Il réalisa qu'il caressait sa queue en souvenir de son culte décadent de la bite quelques heures auparavant et était douloureusement conscient qu'il lui faudrait peut-être beaucoup de temps avant d'avoir des relations sexuelles avec quelqu'un d'autre que sa main. Haussant les épaules, il continua à se branler tandis que l'image d'elle chevauchant de haut en bas sur lui lui faisait picoter les couilles. La vision de ses seins parfaits rebondissant alors que ses boucles rouges débordaient dessus le fit soupirer. Il pouvait presque l'entendre gémir comme elle l'avait fait lorsqu'il avait traité chaque sein avec un jeu de mamelon brutal.
Putain ! Elle lui avait donné carte blanche pour faire ce qu'il voulait, alors il se tourna et se tordit, puis il suça et mordilla ces tétons glorieusement durcis à sa guise, pendant qu'elle était assise sur ses genoux, broyant sa queue. Jamais une plainte concernant leur sensibilité excessive, ni un avertissement de se reposer déjà.

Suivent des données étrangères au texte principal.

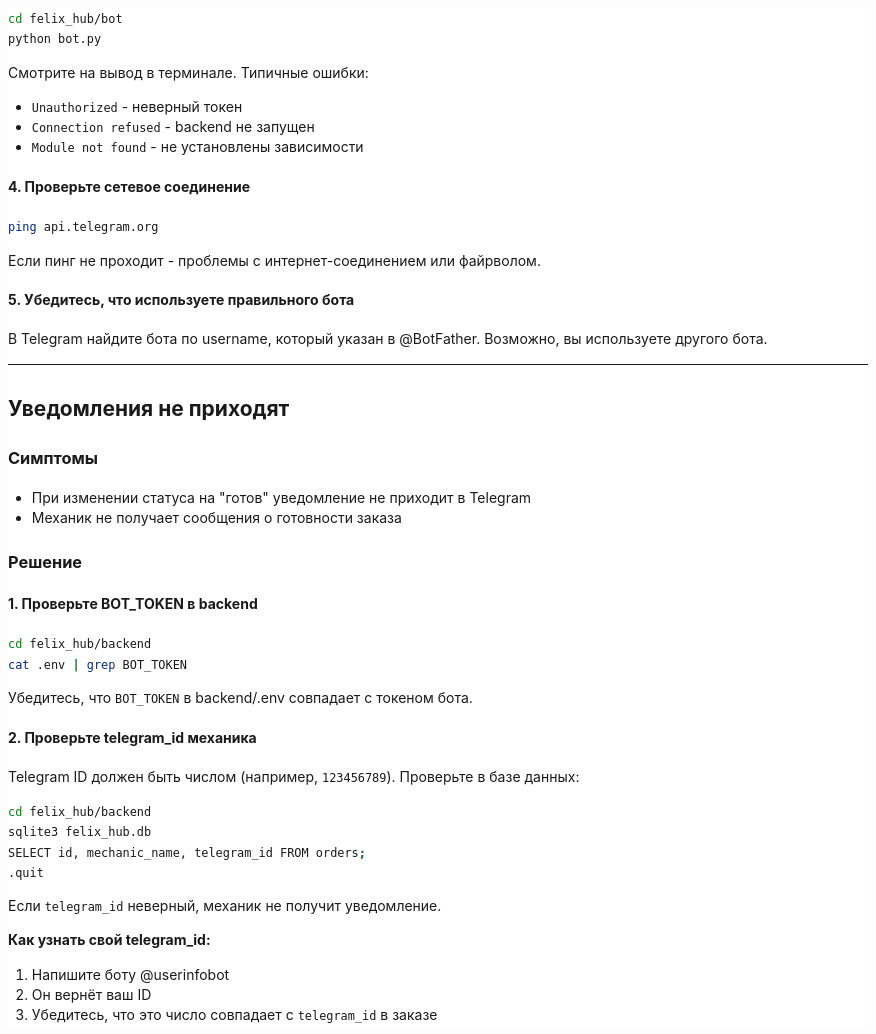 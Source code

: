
 ```bash
cd felix_hub/bot
python bot.py
```

Смотрите на вывод в терминале. Типичные ошибки:
- `Unauthorized` - неверный токен
- `Connection refused` - backend не запущен
- `Module not found` - не установлены зависимости

#### 4. Проверьте сетевое соединение

```bash
ping api.telegram.org
```

Если пинг не проходит - проблемы с интернет-соединением или файрволом.

#### 5. Убедитесь, что используете правильного бота

В Telegram найдите бота по username, который указан в @BotFather. Возможно, вы используете другого бота.

---

## Уведомления не приходят

### Симптомы
- При изменении статуса на "готов" уведомление не приходит в Telegram
- Механик не получает сообщения о готовности заказа

### Решение

#### 1. Проверьте BOT_TOKEN в backend

```bash
cd felix_hub/backend
cat .env | grep BOT_TOKEN
```

Убедитесь, что `BOT_TOKEN` в backend/.env совпадает с токеном бота.

#### 2. Проверьте telegram_id механика

Telegram ID должен быть числом (например, `123456789`). Проверьте в базе данных:

```bash
cd felix_hub/backend
sqlite3 felix_hub.db
SELECT id, mechanic_name, telegram_id FROM orders;
.quit
```

Если `telegram_id` неверный, механик не получит уведомление.

**Как узнать свой telegram_id:**
1. Напишите боту @userinfobot
2. Он вернёт ваш ID
3. Убедитесь, что это число совпадает с `telegram_id` в заказе
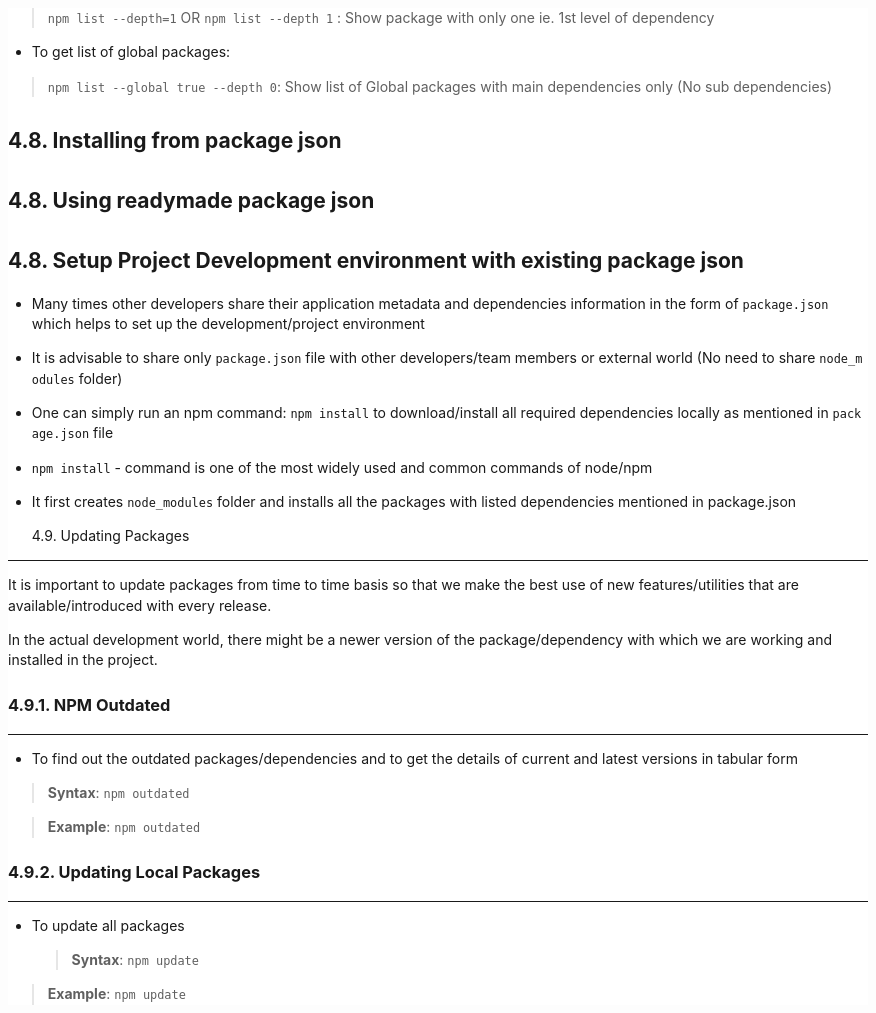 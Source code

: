 > `npm list --depth=1` OR `npm list --depth 1` : Show package with only one ie. 1st level of dependency

- To get list of global packages:

> `npm list --global true --depth 0`: Show list of Global packages with main dependencies only (No sub dependencies)

## 4.8. Installing from package json

## 4.8. Using readymade package json

## 4.8. Setup Project Development environment with existing package json

- Many times other developers share their application metadata and dependencies information in the form of `package.json` which helps to set up the development/project environment
- It is advisable to share only `package.json` file with other developers/team members or external world (No need to share `node_modules` folder)
- One can simply run an npm command: `npm install` to download/install all required dependencies locally as mentioned in `package.json` file
- `npm install` - command is one of the most widely used and common commands of node/npm
- It first creates `node_modules` folder and installs all the packages with listed dependencies mentioned in package.json

  4.9. Updating Packages

---

It is important to update packages from time to time basis so that we make the best use of new features/utilities that are available/introduced with every release.

In the actual development world, there might be a newer version of the package/dependency with which we are working and installed in the project.

### **4.9.1. NPM Outdated**

---

- To find out the outdated packages/dependencies and to get the details of current and latest versions in tabular form

> **Syntax**: `npm outdated`

> **Example**: `npm outdated`

### **4.9.2. Updating Local Packages**

---

- To update all packages
  > **Syntax**: `npm update`

> **Example**: `npm update`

Elle lui a permis de dévorer sa douce chatte de la même manière, jouissant pour lui encore et encore, criant son nom ou celui de Dieu à chaque point culminant.
Mais le morceau de résistance, c'est quand elle s'est mise à quatre pattes et l'a supplié de lui baiser le cul comme si elle était une sale petite pute. Il se souvenait avoir pensé à l'époque qu'il était mort et qu'il était allé au paradis ou, à tout le moins, qu'il allait enfin pouvoir rayer le sexe anal de sa liste de choses à faire.
Il lubrifia son étoile plissée et poussa lentement dans son cul extrêmement serré, qui serrait sa queue comme un étau. Comme un garçon de fraternité excité, il s'est plongé en elle encore et encore, martelant sa porte arrière. C'était l'expérience sexuelle la plus incroyablement intense de sa vie, et elle s'est terminée bien trop vite. Après avoir réussi à retenir l'éjaculation pendant sa pipe exquise et sa chevauchée de cow-girl sexy comme de la merde, il a découvert qu'il n'était pas à la hauteur pour lui faire pénétrer par l'arrière. Ses couilles se resserrèrent et se lâchèrent, inondant son cul de sa semence.
L’image de cette glorieuse expérience était plus qu’il ne pouvait supporter. Il a secoué sa bite presque violemment et a tiré sa charge sur tout son ventre. S'allongeant, il attrapa à nouveau son oreiller et le serra fermement, inhalant à nouveau son parfum.
Se mordant la lèvre inférieure, il se souvint de la façon dont elle l'avait remercié pour une nuit de sexe spectaculaire et s'était blottie au creux de son bras, nichant sa tête contre sa poitrine. Il réalisait maintenant que ce geste subtil était la cerise sur le gâteau. Non seulement elle avait été l'amante la plus incroyable qu'il ait jamais eu, mais elle avait aussi su exactement comment le faire se sentir… aimé ? Était-ce le mot qu'il cherchait ?
Ouais, peut-être. Probablement.
Il s'était endormi avec ses mèches rouges étalées sur sa poitrine, mais s'était réveillé seul.
Il soupira. Il savait qu'il s'en sortirait, mais en réalité, il savait qu'elle avait raison.
Il avait été complètement ruiné par une rousse.
Et il n’échangerait cette expérience contre rien au monde.